▶ TASK BRIEF:
Give all of the data again exactly as written, omitting every image.

▶ MATERIAL PROVIDED:
• • •

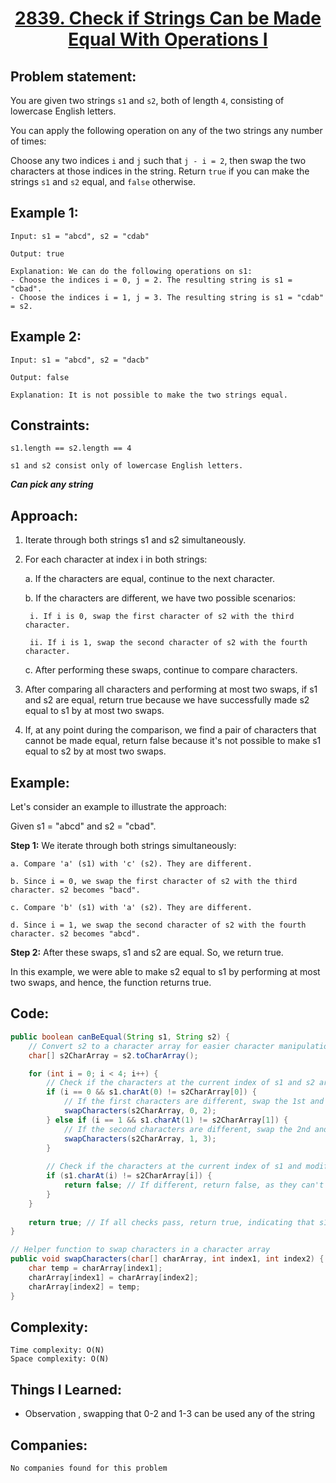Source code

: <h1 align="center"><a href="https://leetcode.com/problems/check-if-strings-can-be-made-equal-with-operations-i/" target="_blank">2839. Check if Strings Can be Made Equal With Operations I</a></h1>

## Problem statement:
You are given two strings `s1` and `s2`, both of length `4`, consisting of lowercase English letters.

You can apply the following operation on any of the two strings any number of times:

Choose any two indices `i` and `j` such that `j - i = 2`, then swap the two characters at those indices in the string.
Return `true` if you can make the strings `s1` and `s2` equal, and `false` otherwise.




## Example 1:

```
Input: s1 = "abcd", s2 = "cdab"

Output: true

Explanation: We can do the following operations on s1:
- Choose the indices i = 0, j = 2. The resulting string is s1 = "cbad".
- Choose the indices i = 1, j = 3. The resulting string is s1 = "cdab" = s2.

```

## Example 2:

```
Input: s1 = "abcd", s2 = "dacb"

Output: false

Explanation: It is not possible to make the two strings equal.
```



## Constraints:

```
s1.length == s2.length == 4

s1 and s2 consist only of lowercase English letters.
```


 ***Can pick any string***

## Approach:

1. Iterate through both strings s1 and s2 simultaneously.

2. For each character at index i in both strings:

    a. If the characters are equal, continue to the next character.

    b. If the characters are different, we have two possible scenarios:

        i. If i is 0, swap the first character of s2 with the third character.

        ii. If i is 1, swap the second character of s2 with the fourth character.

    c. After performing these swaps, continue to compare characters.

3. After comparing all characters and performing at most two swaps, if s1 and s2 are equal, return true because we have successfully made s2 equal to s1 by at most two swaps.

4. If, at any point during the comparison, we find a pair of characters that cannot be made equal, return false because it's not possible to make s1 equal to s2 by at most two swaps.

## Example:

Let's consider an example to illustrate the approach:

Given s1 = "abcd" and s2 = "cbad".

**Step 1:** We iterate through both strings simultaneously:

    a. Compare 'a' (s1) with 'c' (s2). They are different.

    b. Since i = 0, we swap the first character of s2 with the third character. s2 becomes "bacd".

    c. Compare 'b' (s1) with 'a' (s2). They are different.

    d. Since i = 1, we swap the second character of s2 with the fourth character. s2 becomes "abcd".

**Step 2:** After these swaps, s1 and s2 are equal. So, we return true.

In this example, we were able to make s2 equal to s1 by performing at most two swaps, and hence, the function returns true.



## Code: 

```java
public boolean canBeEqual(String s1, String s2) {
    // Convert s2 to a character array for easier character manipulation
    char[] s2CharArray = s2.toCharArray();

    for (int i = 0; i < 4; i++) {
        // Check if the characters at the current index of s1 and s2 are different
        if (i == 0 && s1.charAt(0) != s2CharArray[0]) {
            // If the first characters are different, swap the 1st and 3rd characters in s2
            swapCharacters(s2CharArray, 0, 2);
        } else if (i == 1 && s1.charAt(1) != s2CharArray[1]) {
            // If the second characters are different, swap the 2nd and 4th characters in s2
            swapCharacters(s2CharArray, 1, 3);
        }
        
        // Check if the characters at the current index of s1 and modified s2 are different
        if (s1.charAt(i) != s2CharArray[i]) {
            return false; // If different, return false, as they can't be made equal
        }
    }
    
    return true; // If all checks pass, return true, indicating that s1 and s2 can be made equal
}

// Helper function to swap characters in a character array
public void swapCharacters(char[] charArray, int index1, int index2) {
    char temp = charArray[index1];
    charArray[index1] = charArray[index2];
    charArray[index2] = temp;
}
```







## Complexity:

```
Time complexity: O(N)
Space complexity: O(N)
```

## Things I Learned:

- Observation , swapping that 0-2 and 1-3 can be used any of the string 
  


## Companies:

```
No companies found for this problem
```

• • •

▶ WRITTEN RESPONSE:
Source code

: <h1 align="center"><a href="https://leetcode.com/problems/check-if-strings-can-be-made-equal-with-operations-i/" target="_blank">2839. Check if Strings Can be Made Equal With Operations I</a></h1>

## Problem statement:
You are given two strings `s1` and `s2`, both of length `4`, consisting of lowercase English letters.

You can apply the following operation on any of the two strings any number of times:

Choose any two indices `i` and `j` such that `j - i = 2`, then swap the two characters at those indices in the string.
Return `true` if you can make the strings `s1` and `s2` equal, and `false` otherwise.




## Example 1:

```
Input: s1 = "abcd", s2 = "cdab"

Output: true

Explanation: We can do the following operations on s1:
- Choose the indices i = 0, j = 2. The resulting string is s1 = "cbad".
- Choose the indices i = 1, j = 3. The resulting string is s1 = "cdab" = s2.

```

## Example 2:

```
Input: s1 = "abcd", s2 = "dacb"

Output: false

Explanation: It is not possible to make the two strings equal.
```



## Constraints:

```
s1.length == s2.length == 4

s1 and s2 consist only of lowercase English letters.
```


 ***Can pick any string***

## Approach:

1. Iterate through both strings s1 and s2 simultaneously.

2. For each character at index i in both strings:

    a. If the characters are equal, continue to the next character.

    b. If the characters are different, we have two possible scenarios:

        i. If i is 0, swap the first character of s2 with the third character.

        ii. If i is 1, swap the second character of s2 with the fourth character.

    c. After performing these swaps, continue to compare characters.

3. After comparing all characters and performing at most two swaps, if s1 and s2 are equal, return true because we have successfully made s2 equal to s1 by at most two swaps.

4. If, at any point during the comparison, we find a pair of characters that cannot be made equal, return false because it's not possible to make s1 equal to s2 by at most two swaps.

## Example:

Let's consider an example to illustrate the approach:

Given s1 = "abcd" and s2 = "cbad".

**Step 1:** We iterate through both strings simultaneously:

    a. Compare 'a' (s1) with 'c' (s2). They are different.

    b. Since i = 0, we swap the first character of s2 with the third character. s2 becomes "bacd".

    c. Compare 'b' (s1) with 'a' (s2). They are different.

    d. Since i = 1, we swap the second character of s2 with the fourth character. s2 becomes "abcd".

**Step 2:** After these swaps, s1 and s2 are equal. So, we return true.

In this example, we were able to make s2 equal to s1 by performing at most two swaps, and hence, the function returns true.



## Code: 

```java
public boolean canBeEqual(String s1, String s2) {
    // Convert s2 to a character array for easier character manipulation
    char[] s2CharArray = s2.toCharArray();

    for (int i = 0; i < 4; i++) {
        // Check if the characters at the current index of s1 and s2 are different
        if (i == 0 && s1.charAt(0) != s2CharArray[0]) {
            // If the first characters are different, swap the 1st and 3rd characters in s2
            swapCharacters(s2CharArray, 0, 2);
        } else if (i == 1 && s1.charAt(1) != s2CharArray[1]) {
            // If the second characters are different, swap the 2nd and 4th characters in s2
            swapCharacters(s2CharArray, 1, 3);
        }
        
        // Check if the characters at the current index of s1 and modified s2 are different
        if (s1.charAt(i) != s2CharArray[i]) {
            return false; // If different, return false, as they can't be made equal
        }
    }
    
    return true; // If all checks pass, return true, indicating that s1 and s2 can be made equal
}

// Helper function to swap characters in a character array
public void swapCharacters(char[] charArray, int index1, int index2) {
    char temp = charArray[index1];
    charArray[index1] = charArray[index2];
    charArray[index2] = temp;
}
```







## Complexity:

```
Time complexity: O(N)
Space complexity: O(N)
```

## Things I Learned:

- Observation , swapping that 0-2 and 1-3 can be used any of the string 
  


## Companies:

```
No companies found for this problem
```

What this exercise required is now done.